- Cogent Reports released a statement on the quarterly analysis of its utility survey database on Thursday, which found consumers no longer prefer utilities as their rooftop solar and distributed service providers.
- Surveying over 52,000 residential customers across 132 utilities, the Cogent analysis by Market Strategies International-Morpace (MSI-M) showed customer demand for technologies like electric vehicle (EV) charging and solar power more than doubled since 2017. However, customer preference for utilities as solar power providers fell from 68% in 2017 to 47% in the third quarter of this year and preference for EV charging offerings increased by 66% for third-party providers.
- Utility online marketplaces continue to pop up, boosting opportunities for customer engagement. "We're at the early stages of this for most utilities, where they're looking at incorporating solar offerings ... or information about EVs or even selling EV chargers in their marketplace," K.C. Boyce, senior product director at MSI-M, told Utility Dive.
The survey hints that more and more consumers want engagement with their utility, such as advice, tools and products.
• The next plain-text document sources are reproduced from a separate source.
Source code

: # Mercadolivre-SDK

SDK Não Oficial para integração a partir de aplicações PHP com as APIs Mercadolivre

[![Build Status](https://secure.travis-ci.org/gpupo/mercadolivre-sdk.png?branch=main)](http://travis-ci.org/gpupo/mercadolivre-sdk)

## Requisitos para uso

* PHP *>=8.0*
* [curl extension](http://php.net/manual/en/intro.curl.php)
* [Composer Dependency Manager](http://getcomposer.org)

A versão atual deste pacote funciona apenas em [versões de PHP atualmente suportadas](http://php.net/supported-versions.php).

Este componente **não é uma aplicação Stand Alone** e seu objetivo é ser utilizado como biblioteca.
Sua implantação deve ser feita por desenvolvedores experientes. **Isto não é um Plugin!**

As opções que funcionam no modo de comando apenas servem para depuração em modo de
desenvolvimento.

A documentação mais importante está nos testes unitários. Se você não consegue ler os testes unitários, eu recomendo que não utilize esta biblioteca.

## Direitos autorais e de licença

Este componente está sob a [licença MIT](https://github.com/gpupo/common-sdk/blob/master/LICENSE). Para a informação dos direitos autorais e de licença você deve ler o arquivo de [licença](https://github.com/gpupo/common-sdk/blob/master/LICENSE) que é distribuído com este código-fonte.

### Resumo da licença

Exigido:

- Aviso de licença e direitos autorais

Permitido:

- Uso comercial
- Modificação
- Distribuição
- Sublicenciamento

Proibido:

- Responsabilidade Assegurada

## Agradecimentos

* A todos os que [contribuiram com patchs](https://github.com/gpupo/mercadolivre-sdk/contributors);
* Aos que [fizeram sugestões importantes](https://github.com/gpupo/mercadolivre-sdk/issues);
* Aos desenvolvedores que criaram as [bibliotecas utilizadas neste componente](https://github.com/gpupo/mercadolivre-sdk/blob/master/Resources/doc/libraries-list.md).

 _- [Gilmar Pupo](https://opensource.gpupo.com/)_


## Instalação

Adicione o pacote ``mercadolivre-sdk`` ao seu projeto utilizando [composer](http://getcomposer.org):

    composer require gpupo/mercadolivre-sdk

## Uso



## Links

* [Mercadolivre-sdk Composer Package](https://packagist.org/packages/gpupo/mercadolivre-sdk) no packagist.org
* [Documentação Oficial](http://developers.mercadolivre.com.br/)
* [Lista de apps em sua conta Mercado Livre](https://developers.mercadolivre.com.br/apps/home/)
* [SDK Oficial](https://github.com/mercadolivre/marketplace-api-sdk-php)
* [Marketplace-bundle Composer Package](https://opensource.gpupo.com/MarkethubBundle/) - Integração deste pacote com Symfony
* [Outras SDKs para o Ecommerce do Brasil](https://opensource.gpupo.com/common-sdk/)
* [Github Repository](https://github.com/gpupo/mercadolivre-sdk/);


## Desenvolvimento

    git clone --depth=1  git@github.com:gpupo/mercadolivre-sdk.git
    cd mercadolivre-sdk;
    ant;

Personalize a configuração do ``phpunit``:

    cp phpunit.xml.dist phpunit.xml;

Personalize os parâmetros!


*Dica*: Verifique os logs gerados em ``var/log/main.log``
Even having the offering will increase brand trust to residential customers, Boyce said.
"What we've seen in this study has been that when customers look to their utility for information on new energy technology offerings, ... if the utility doesn't have something to respond to that customer need, they are going to view their utility a lot less favorably," Boyce said.
Even if customers end up buying a product, like rooftop solar, from a third-party competitor, Boyce said a utility will be viewed more favorably if it offers customers an option to buy solar. The flip-side, he said, is that customers that end up going with a third-party for an energy-related product or service not offered by the utility will view their energy provider less favorably.
As a utility "you're competing for customer mind share and share of the wallet around some of these things. But from an overall engagement and a relationship standpoint, just the mere presence of a utility offering help strengthens that relationship and an absence of the offering erodes the relationship," Boyce said.
Cogent Reports uses a trademarked measurement of "brand trust," assessed through surveys of individuals that are representative of a utility's service territory.
"You can actually look at how the utility nests, if you will, from a benchmark standpoint in terms of performance on brand trust," against other companies, Chris Oberle, MSI-M senior vice president, told Utility Dive. "Amazon leads the pack for instance, we typically find."
Previous Cogent reports have also suggested the importance of brand trust in a utility-customer relationship, such as in 2015, when the customer trust average for electric and gas utilities was 725 on a 1,000-point scale. The industry average currently is 687.
Low utility brand trust, according to MSI-M's press statement, correlates with "a very high preference for third-party providers."
"The power of having a strong brand with consumers can translate into capturing some of that share of wallet in a very different way than utilities are used to interacting with their customers," Boyce said.